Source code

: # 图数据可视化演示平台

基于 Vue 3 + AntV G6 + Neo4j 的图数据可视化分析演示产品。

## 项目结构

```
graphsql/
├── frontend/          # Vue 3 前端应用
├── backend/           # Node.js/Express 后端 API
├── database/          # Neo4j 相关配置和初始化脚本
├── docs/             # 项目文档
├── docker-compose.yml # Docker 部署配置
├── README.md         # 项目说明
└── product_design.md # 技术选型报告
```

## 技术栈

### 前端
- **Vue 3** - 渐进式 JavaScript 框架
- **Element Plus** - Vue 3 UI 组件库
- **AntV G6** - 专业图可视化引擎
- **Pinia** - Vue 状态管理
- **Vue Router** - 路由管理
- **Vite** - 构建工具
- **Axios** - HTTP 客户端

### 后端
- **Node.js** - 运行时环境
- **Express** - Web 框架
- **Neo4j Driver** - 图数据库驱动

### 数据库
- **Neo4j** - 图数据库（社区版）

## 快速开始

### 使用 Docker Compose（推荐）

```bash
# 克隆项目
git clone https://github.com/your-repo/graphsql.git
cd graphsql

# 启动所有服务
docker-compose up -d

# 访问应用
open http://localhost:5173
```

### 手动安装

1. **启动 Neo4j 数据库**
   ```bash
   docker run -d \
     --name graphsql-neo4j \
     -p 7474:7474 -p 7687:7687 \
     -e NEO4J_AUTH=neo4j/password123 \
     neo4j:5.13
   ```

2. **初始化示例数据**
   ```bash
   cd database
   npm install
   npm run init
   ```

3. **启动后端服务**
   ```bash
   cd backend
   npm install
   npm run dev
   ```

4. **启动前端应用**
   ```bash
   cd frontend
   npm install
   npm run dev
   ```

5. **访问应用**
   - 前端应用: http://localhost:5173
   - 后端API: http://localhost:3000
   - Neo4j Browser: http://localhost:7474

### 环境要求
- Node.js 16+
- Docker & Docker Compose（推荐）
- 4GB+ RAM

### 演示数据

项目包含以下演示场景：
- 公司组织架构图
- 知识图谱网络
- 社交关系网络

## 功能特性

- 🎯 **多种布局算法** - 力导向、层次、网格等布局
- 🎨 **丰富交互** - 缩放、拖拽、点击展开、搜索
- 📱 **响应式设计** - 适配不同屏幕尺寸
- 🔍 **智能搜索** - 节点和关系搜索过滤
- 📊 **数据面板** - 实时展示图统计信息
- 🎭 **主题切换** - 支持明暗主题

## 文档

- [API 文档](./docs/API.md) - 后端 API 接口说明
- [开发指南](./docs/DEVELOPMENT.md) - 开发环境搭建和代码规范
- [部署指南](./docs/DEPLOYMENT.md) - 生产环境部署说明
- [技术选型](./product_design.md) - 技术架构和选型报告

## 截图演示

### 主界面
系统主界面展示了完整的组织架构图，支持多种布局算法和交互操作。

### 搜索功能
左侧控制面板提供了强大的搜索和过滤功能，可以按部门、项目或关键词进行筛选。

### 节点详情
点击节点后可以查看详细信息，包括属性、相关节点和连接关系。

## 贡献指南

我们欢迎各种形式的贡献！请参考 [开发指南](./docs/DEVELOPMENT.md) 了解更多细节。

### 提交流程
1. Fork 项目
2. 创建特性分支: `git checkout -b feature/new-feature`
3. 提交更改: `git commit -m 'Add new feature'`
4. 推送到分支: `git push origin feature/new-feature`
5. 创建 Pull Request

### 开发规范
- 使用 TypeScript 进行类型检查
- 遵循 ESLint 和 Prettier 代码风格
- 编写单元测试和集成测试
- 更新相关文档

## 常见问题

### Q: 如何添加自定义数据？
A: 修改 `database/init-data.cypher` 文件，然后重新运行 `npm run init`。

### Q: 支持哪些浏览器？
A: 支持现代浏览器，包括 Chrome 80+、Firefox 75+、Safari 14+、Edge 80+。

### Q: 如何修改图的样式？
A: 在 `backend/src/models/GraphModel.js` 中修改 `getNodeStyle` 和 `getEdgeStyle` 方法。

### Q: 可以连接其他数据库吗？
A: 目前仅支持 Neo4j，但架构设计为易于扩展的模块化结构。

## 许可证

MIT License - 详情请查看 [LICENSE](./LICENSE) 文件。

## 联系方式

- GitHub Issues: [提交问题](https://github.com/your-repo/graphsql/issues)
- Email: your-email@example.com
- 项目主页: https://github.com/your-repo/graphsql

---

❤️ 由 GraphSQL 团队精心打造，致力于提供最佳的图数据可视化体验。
# # #
*What this task involves:* Line by line, output the listing above without alteration.

*Task result:*
Source code

: # 图数据可视化演示平台

基于 Vue 3 + AntV G6 + Neo4j 的图数据可视化分析演示产品。

## 项目结构

```
graphsql/
├── frontend/          # Vue 3 前端应用
├── backend/           # Node.js/Express 后端 API
├── database/          # Neo4j 相关配置和初始化脚本
├── docs/             # 项目文档
├── docker-compose.yml # Docker 部署配置
├── README.md         # 项目说明
└── product_design.md # 技术选型报告
```

## 技术栈

### 前端
- **Vue 3** - 渐进式 JavaScript 框架
- **Element Plus** - Vue 3 UI 组件库
- **AntV G6** - 专业图可视化引擎
- **Pinia** - Vue 状态管理
- **Vue Router** - 路由管理
- **Vite** - 构建工具
- **Axios** - HTTP 客户端

### 后端
- **Node.js** - 运行时环境
- **Express** - Web 框架
- **Neo4j Driver** - 图数据库驱动

### 数据库
- **Neo4j** - 图数据库（社区版）

## 快速开始

### 使用 Docker Compose（推荐）

```bash
# 克隆项目
git clone https://github.com/your-repo/graphsql.git
cd graphsql

# 启动所有服务
docker-compose up -d

# 访问应用
open http://localhost:5173
```

### 手动安装

1. **启动 Neo4j 数据库**
   ```bash
   docker run -d \
     --name graphsql-neo4j \
     -p 7474:7474 -p 7687:7687 \
     -e NEO4J_AUTH=neo4j/password123 \
     neo4j:5.13
   ```

2. **初始化示例数据**
   ```bash
   cd database
   npm install
   npm run init
   ```

3. **启动后端服务**
   ```bash
   cd backend
   npm install
   npm run dev
   ```

4. **启动前端应用**
   ```bash
   cd frontend
   npm install
   npm run dev
   ```

5. **访问应用**
   - 前端应用: http://localhost:5173
   - 后端API: http://localhost:3000
   - Neo4j Browser: http://localhost:7474

### 环境要求
- Node.js 16+
- Docker & Docker Compose（推荐）
- 4GB+ RAM

### 演示数据

项目包含以下演示场景：
- 公司组织架构图
- 知识图谱网络
- 社交关系网络

## 功能特性

- 🎯 **多种布局算法** - 力导向、层次、网格等布局
- 🎨 **丰富交互** - 缩放、拖拽、点击展开、搜索
- 📱 **响应式设计** - 适配不同屏幕尺寸
- 🔍 **智能搜索** - 节点和关系搜索过滤
- 📊 **数据面板** - 实时展示图统计信息
- 🎭 **主题切换** - 支持明暗主题

## 文档

- [API 文档](./docs/API.md) - 后端 API 接口说明
- [开发指南](./docs/DEVELOPMENT.md) - 开发环境搭建和代码规范
- [部署指南](./docs/DEPLOYMENT.md) - 生产环境部署说明
- [技术选型](./product_design.md) - 技术架构和选型报告

## 截图演示

### 主界面
系统主界面展示了完整的组织架构图，支持多种布局算法和交互操作。

### 搜索功能
左侧控制面板提供了强大的搜索和过滤功能，可以按部门、项目或关键词进行筛选。

### 节点详情
点击节点后可以查看详细信息，包括属性、相关节点和连接关系。

## 贡献指南

我们欢迎各种形式的贡献！请参考 [开发指南](./docs/DEVELOPMENT.md) 了解更多细节。

### 提交流程
1. Fork 项目
2. 创建特性分支: `git checkout -b feature/new-feature`
3. 提交更改: `git commit -m 'Add new feature'`
4. 推送到分支: `git push origin feature/new-feature`
5. 创建 Pull Request

### 开发规范
- 使用 TypeScript 进行类型检查
- 遵循 ESLint 和 Prettier 代码风格
- 编写单元测试和集成测试
- 更新相关文档

## 常见问题

### Q: 如何添加自定义数据？
A: 修改 `database/init-data.cypher` 文件，然后重新运行 `npm run init`。

### Q: 支持哪些浏览器？
A: 支持现代浏览器，包括 Chrome 80+、Firefox 75+、Safari 14+、Edge 80+。

### Q: 如何修改图的样式？
A: 在 `backend/src/models/GraphModel.js` 中修改 `getNodeStyle` 和 `getEdgeStyle` 方法。

### Q: 可以连接其他数据库吗？
A: 目前仅支持 Neo4j，但架构设计为易于扩展的模块化结构。

## 许可证

MIT License - 详情请查看 [LICENSE](./LICENSE) 文件。

## 联系方式

- GitHub Issues: [提交问题](https://github.com/your-repo/graphsql/issues)
- Email: your-email@example.com
- 项目主页: https://github.com/your-repo/graphsql

---

❤️ 由 GraphSQL 团队精心打造，致力于提供最佳的图数据可视化体验。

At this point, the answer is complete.